Constantinople was for Venice a constant source of civilization and cultural inspiration, until the day in which Venetians, with a pretext, used a crusaders’ army to conquer it. For 55 years Venetian ships brought home an enormous treasure (or booty…?) of marbles, bronzes, precious objects, some of which you will admire at the exhibit. Venice began to shine as a new metropolis, rich, oriental styled, cosmopolitan.

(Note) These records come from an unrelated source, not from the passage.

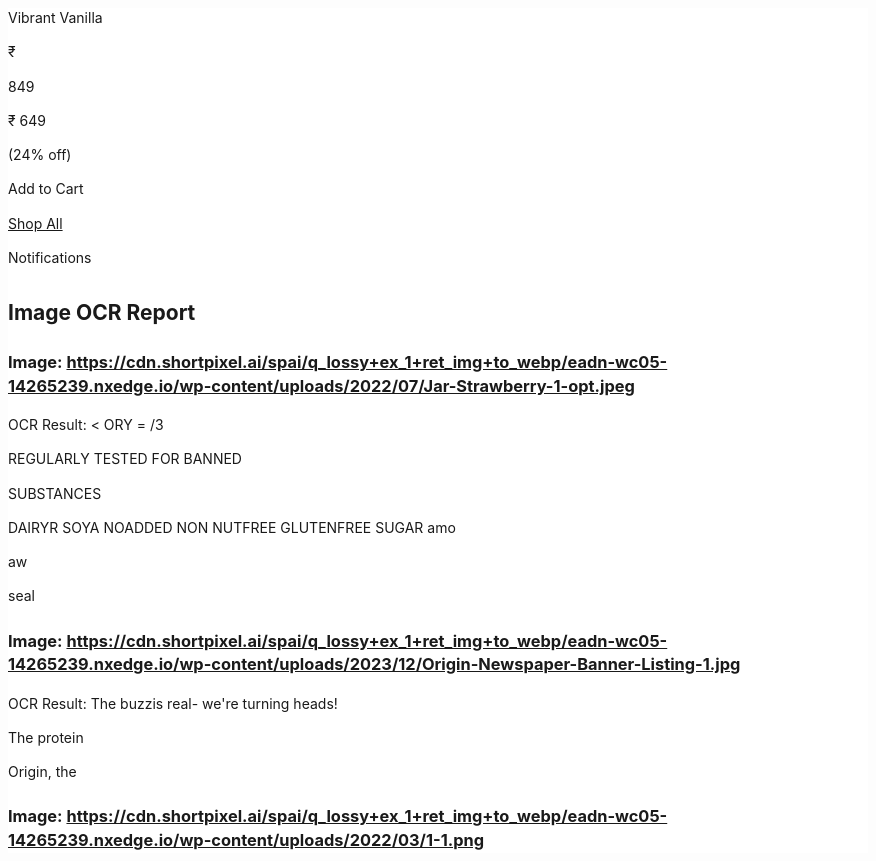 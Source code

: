 Vibrant Vanilla

₹

849

₹ 649

(24% off)

Add to Cart

[Shop All](https://originnutrition.in/shop/)

[](https://wa.me/919884222456 )

[](#sitetop)

Notifications

## Image OCR Report

### Image: https://cdn.shortpixel.ai/spai/q_lossy+ex_1+ret_img+to_webp/eadn-wc05-14265239.nxedge.io/wp-content/uploads/2022/07/Jar-Strawberry-1-opt.jpeg

OCR Result: < ORY
= /3

REGULARLY
TESTED FOR
BANNED

SUBSTANCES

DAIRYR SOYA NOADDED NON
NUTFREE GLUTENFREE SUGAR amo

aw

seal

### Image: https://cdn.shortpixel.ai/spai/q_lossy+ex_1+ret_img+to_webp/eadn-wc05-14265239.nxedge.io/wp-content/uploads/2023/12/Origin-Newspaper-Banner-Listing-1.jpg

OCR Result: The buzzis real-
we're turning
heads!

The protein

Origin,
the

### Image: https://cdn.shortpixel.ai/spai/q_lossy+ex_1+ret_img+to_webp/eadn-wc05-14265239.nxedge.io/wp-content/uploads/2022/03/1-1.png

The exhibition Births and Rebirths dedicates a room to the maritime and military skills of the Venetian Republic, that had to face repeatedly another Italian maritime power, Genoa, and the huge Ottoman Empire. The Arsenal produced galleys, round ships, cannons, gunpowder, sails, and all what was necessary to navigate for commerce and defense. The exhibit shows ships’ models and some early navigation tools.
One of the greatest prides of Venice was the consciousness of having a ‘perfect government’, balancing, and fusing together, monarchy, republic, and democracy. The aristocratic republic had a ‘Doge’, a ‘leader’, at its head, elected by some 2,000 noblemen, and a plethora of state assemblies, regulated by a complex system of norms that prevented the accumulation of excessive power in the hands of few people.
Ballots used during the elections, the severe robes worn by the patricians, some spectacular portraits bring to life the political activities inside the Doge’s Palace, in whose lavishly decorated rooms the exhibit is held.
By the year 1500, when the city was at its apogee, with a population of 150,00 people, a sea empire stretching along the coast of Dalmatia, including Crete and Cyprus, and a land dominion reaching almost as far as Milan, Jacopo de’ Barbari produced his celebrated city map, a large xylography of enormous interest.
Venice’s long fight against the plague, that hit the city causing ten of thousand victims in 1349, 1575, and 1630, is summoned up by documents, an important painting by Domenico Tintoretto, and the wooden model of the Redentore Church, designed by Andrea Palladio to celebrate the end of the pandemic in 1576.
Reminiscences of the last days of political independence in 1797, the years under Napoleonic rule, the passage under the Habsburg, the struggle against foreign dominions and the subsequent annexation to the Italian Kingdom are revived by some spectacular 19th century paintings, of great historical interest.
The struggle of the city against devastating fires is well illustrated by the Fire at San Marcuola by Francesco Guardi (1789), and by the documents about the terrible fire at the Doges’ Palace in 1577.
The role that Venice played in the 20th century, as a capital of modern art and cinematograph, and the architectural projects it inspired to Frank Lloyd Wright, Le Corbusier, and other contemporaries, bring the long history of this unique place to our days, when the same existence of Venice is threatened by recurrent floods and by the damages provoked by the passage of enormous cruise ships and tens of million tourists.
Venice, 1600 Years of Births and Rebirths has been possible thanks to the collaboration of the Venice Civic Museums with Save Venice, that provided to the restoration of 13 works of art present at the exhibition. One of them, never exhibited before, is Giovanni Grevembroch’ s Portrait of Marco Polo in China (18th c.).
The exhibition will continue until March 25th, 2022.
VENICE 1600 – BIRTHS & REBIRTHS will continue until March 25th, 2022.